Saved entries
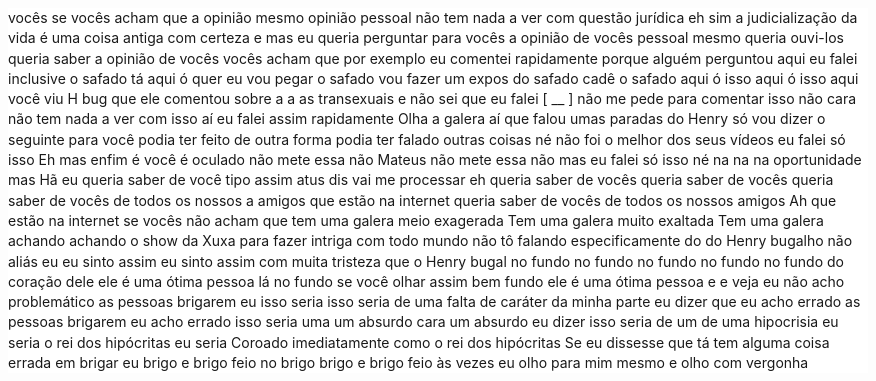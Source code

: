 vocês se vocês acham
que a opinião mesmo opinião pessoal não
tem nada a ver com questão jurídica eh
sim a judicialização da vida é uma coisa
antiga com certeza
e
mas eu queria perguntar para vocês a
opinião de vocês pessoal mesmo queria
ouvi-los queria saber a opinião de vocês
vocês acham que por exemplo eu comentei
rapidamente porque alguém perguntou aqui
eu falei inclusive o safado tá aqui ó
quer eu vou pegar o safado vou fazer um
expos do safado cadê o safado aqui ó
isso aqui ó isso aqui você viu H bug que
ele comentou sobre a a as transexuais e
não sei que eu falei [ __ ] não me pede
para comentar isso não cara não tem nada
a ver com isso aí eu falei assim
rapidamente Olha a galera aí que falou
umas paradas do Henry só vou dizer o
seguinte para
você podia ter feito de outra forma
podia ter falado outras coisas né não
foi o melhor dos seus vídeos eu falei só
isso Eh mas
enfim é você é
oculado não mete essa não Mateus não
mete essa não mas eu falei só isso né na
na na oportunidade mas
Hã eu queria saber de você tipo assim
atus dis vai me
processar
eh queria saber de vocês queria saber de
vocês queria saber de
vocês de todos os nossos a amigos que
estão na internet
queria saber de vocês de todos os nossos
amigos Ah que estão na internet se vocês
não acham que tem uma galera meio
exagerada Tem uma galera muito
exaltada Tem uma galera achando achando
o show da Xuxa para fazer intriga com
todo mundo não tô falando
especificamente do do Henry bugalho não
aliás eu eu sinto assim eu sinto assim
com muita tristeza que o Henry bugal no
fundo no fundo no fundo no fundo no
fundo do coração dele ele é uma ótima
pessoa lá no fundo se você olhar assim
bem fundo ele é uma ótima pessoa e e
veja eu não acho problemático as pessoas
brigarem eu isso seria isso seria de uma
falta de caráter da minha parte eu dizer
que eu acho errado as pessoas brigarem
eu acho errado isso seria uma um absurdo
cara um absurdo eu dizer isso seria de
um de uma hipocrisia eu seria o rei dos
hipócritas eu seria Coroado
imediatamente como o rei dos hipócritas
Se eu dissesse que tá tem alguma coisa
errada em brigar eu brigo e brigo feio
no brigo brigo e brigo feio às vezes eu
olho para mim mesmo e olho com vergonha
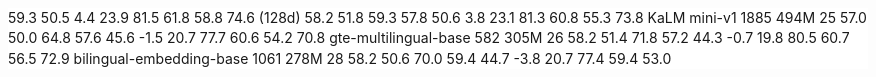 59.3
50.5
4.4
23.9
81.5
61.8
58.8
74.6
(128d)
58.2
51.8
59.3
57.8
50.6
3.8
23.1
81.3
60.8
55.3
73.8
KaLM mini-v1
1885
494M
25
57.0
50.0
64.8
57.6
45.6
-1.5
20.7
77.7
60.6
54.2
70.8
gte-multilingual-base
582
305M
26
58.2
51.4
71.8
57.2
44.3
-0.7
19.8
80.5
60.7
56.5
72.9
bilingual-embedding-base
1061
278M
28
58.2
50.6
70.0
59.4
44.7
-3.8
20.7
77.4
59.4
53.0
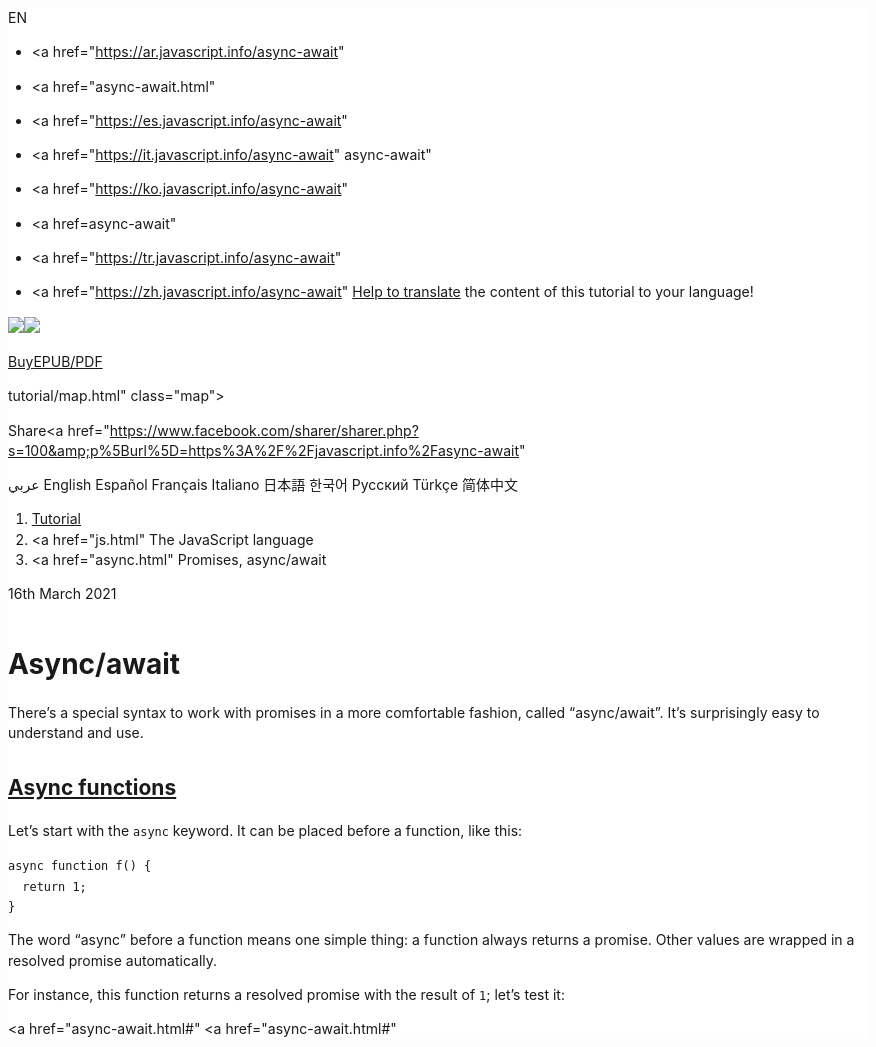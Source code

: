EN

- <a href="https://ar.javascript.info/async-await"
- <a href="async-await.html"
- <a href="https://es.javascript.info/async-await"

- <a href="https://it.javascript.info/async-await"
  async-await"



- <a href="https://ko.javascript.info/async-await"
- <a href=async-await"
- <a href="https://tr.javascript.info/async-await"
- <a href="https://zh.javascript.info/async-await"
  [Help to translate](translate.html) the content of this tutorial to your language!

<a href="index.html" class="sitetoolbar__link sitetoolbar__link_logo"><img src="img/sitetoolbar__logo_en.svg" class="sitetoolbar__logo sitetoolbar__logo_normal" width="200" /><img src="img/sitetoolbar__logo_small_en.svg" class="sitetoolbar__logo sitetoolbar__logo_small" width="70" /></a>

<a href="ebook.html" class="buy-book-button"><span class="buy-book-button__extra-text">Buy</span>EPUB/PDF</a>

tutorial/map.html" class="map">

<span class="share-icons__title">Share</span><a href="https://twitter.com/share?url=https%3A%2F%2Fjavascript.info%2Fasync-await" class="share share_tw"></a><a href="https://www.facebook.com/sharer/sharer.php?s=100&amp;p%5Burl%5D=https%3A%2F%2Fjavascript.info%2Fasync-await" </a>

عربي English Español Français Italiano 日本語 한국어 Русский Türkçe 简体中文

1.  <a href="index.html" class="breadcrumbs__link"><span class="breadcrumbs__hidden-text">Tutorial</span></a>
2.  <span id="breadcrumb-1"><a href="js.html" The JavaScript language</span></a></span>
3.  <span id="breadcrumb-2"><a href="async.html" Promises, async/await</span></a></span>

16th March 2021

# Async/await

There’s a special syntax to work with promises in a more comfortable fashion, called “async/await”. It’s surprisingly easy to understand and use.

## <a href="async-await.html#async-functions" id="async-functions" class="main__anchor">Async functions</a>

Let’s start with the `async` keyword. It can be placed before a function, like this:

    async function f() {
      return 1;
    }

The word “async” before a function means one simple thing: a function always returns a promise. Other values are wrapped in a resolved promise automatically.

For instance, this function returns a resolved promise with the result of `1`; let’s test it:

<a href="async-await.html#"
<a href="async-await.html#"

## ASSIGNED TASK
Word for word, repeat each line of the records, and leave every image out.

## RESPONSE TO THE TASK
Source code

: vocês se vocês acham
que a opinião mesmo opinião pessoal não
tem nada a ver com questão jurídica eh
sim a judicialização da vida é uma coisa
antiga com certeza
e
mas eu queria perguntar para vocês a
opinião de vocês pessoal mesmo queria
ouvi-los queria saber a opinião de vocês
vocês acham que por exemplo eu comentei
rapidamente porque alguém perguntou aqui
eu falei inclusive o safado tá aqui ó
quer eu vou pegar o safado vou fazer um
expos do safado cadê o safado aqui ó
isso aqui ó isso aqui você viu H bug que
ele comentou sobre a a as transexuais e
não sei que eu falei [ __ ] não me pede
para comentar isso não cara não tem nada
a ver com isso aí eu falei assim
rapidamente Olha a galera aí que falou
umas paradas do Henry só vou dizer o
seguinte para
você podia ter feito de outra forma
podia ter falado outras coisas né não
foi o melhor dos seus vídeos eu falei só
isso Eh mas
enfim é você é
oculado não mete essa não Mateus não
mete essa não mas eu falei só isso né na
na na oportunidade mas
Hã eu queria saber de você tipo assim
atus dis vai me
processar
eh queria saber de vocês queria saber de
vocês queria saber de
vocês de todos os nossos a amigos que
estão na internet
queria saber de vocês de todos os nossos
amigos Ah que estão na internet se vocês
não acham que tem uma galera meio
exagerada Tem uma galera muito
exaltada Tem uma galera achando achando
o show da Xuxa para fazer intriga com
todo mundo não tô falando
especificamente do do Henry bugalho não
aliás eu eu sinto assim eu sinto assim
com muita tristeza que o Henry bugal no
fundo no fundo no fundo no fundo no
fundo do coração dele ele é uma ótima
pessoa lá no fundo se você olhar assim
bem fundo ele é uma ótima pessoa e e
veja eu não acho problemático as pessoas
brigarem eu isso seria isso seria de uma
falta de caráter da minha parte eu dizer
que eu acho errado as pessoas brigarem
eu acho errado isso seria uma um absurdo
cara um absurdo eu dizer isso seria de
um de uma hipocrisia eu seria o rei dos
hipócritas eu seria Coroado
imediatamente como o rei dos hipócritas
Se eu dissesse que tá tem alguma coisa
errada em brigar eu brigo e brigo feio
no brigo brigo e brigo feio às vezes eu
olho para mim mesmo e olho com vergonha
 59.3
50.5
4.4
23.9
81.5
61.8
58.8
74.6
(128d)
58.2
51.8
59.3
57.8
50.6
3.8
23.1
81.3
60.8
55.3
73.8
KaLM mini-v1
1885
494M
25
57.0
50.0
64.8
57.6
45.6
-1.5
20.7
77.7
60.6
54.2
70.8
gte-multilingual-base
582
305M
26
58.2
51.4
71.8
57.2
44.3
-0.7
19.8
80.5
60.7
56.5
72.9
bilingual-embedding-base
1061
278M
28
58.2
50.6
70.0
59.4
44.7
-3.8
20.7
77.4
59.4
53.0
Source code

:EN

- <a href="https://ar.javascript.info/async-await"
- <a href="async-await.html"
- <a href="https://es.javascript.info/async-await"

- <a href="https://it.javascript.info/async-await"
  async-await"



- <a href="https://ko.javascript.info/async-await"
- <a href=async-await"
- <a href="https://tr.javascript.info/async-await"
- <a href="https://zh.javascript.info/async-await"
  [Help to translate](translate.html) the content of this tutorial to your language!

<a href="index.html" class="sitetoolbar__link sitetoolbar__link_logo"><img src="img/sitetoolbar__logo_en.svg" class="sitetoolbar__logo sitetoolbar__logo_normal" width="200" /><img src="img/sitetoolbar__logo_small_en.svg" class="sitetoolbar__logo sitetoolbar__logo_small" width="70" /></a>

<a href="ebook.html" class="buy-book-button"><span class="buy-book-button__extra-text">Buy</span>EPUB/PDF</a>

tutorial/map.html" class="map">

<span class="share-icons__title">Share</span><a href="https://twitter.com/share?url=https%3A%2F%2Fjavascript.info%2Fasync-await" class="share share_tw"></a><a href="https://www.facebook.com/sharer/sharer.php?s=100&amp;p%5Burl%5D=https%3A%2F%2Fjavascript.info%2Fasync-await" </a>

عربي English Español Français Italiano 日本語 한국어 Русский Türkçe 简体中文

1.  <a href="index.html" class="breadcrumbs__link"><span class="breadcrumbs__hidden-text">Tutorial</span></a>
2.  <span id="breadcrumb-1"><a href="js.html" The JavaScript language</span></a></span>
3.  <span id="breadcrumb-2"><a href="async.html" Promises, async/await</span></a></span>

16th March 2021

# Async/await

There’s a special syntax to work with promises in a more comfortable fashion, called “async/await”. It’s surprisingly easy to understand and use.

## <a href="async-await.html#async-functions" id="async-functions" class="main__anchor">Async functions</a>

Let’s start with the `async` keyword. It can be placed before a function, like this:

    async function f() {
      return 1;
    }

The word “async” before a function means one simple thing: a function always returns a promise. Other values are wrapped in a resolved promise automatically.

For instance, this function returns a resolved promise with the result of `1`; let’s test it:

<a href="async-await.html#"
<a href="async-await.html#"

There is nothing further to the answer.